TASK >>
Where in the records does the word "Sales" appear? Copy each line that holds it.
-=-=-=-=-
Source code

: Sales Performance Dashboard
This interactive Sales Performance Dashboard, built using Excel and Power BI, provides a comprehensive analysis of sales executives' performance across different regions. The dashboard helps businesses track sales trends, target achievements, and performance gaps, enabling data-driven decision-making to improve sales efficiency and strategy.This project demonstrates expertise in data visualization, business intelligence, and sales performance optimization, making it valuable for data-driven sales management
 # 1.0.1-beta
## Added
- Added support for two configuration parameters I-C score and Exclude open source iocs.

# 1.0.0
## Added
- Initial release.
-=-=-=-=-
WRITTEN RESPONSE >>
: Sales Performance Dashboard
This interactive Sales Performance Dashboard, built using Excel and Power BI, provides a comprehensive analysis of sales executives' performance across different regions. The dashboard helps businesses track sales trends, target achievements, and performance gaps, enabling data-driven decision-making to improve sales efficiency and strategy.This project demonstrates expertise in data visualization, business intelligence, and sales performance optimization, making it valuable for data-driven sales management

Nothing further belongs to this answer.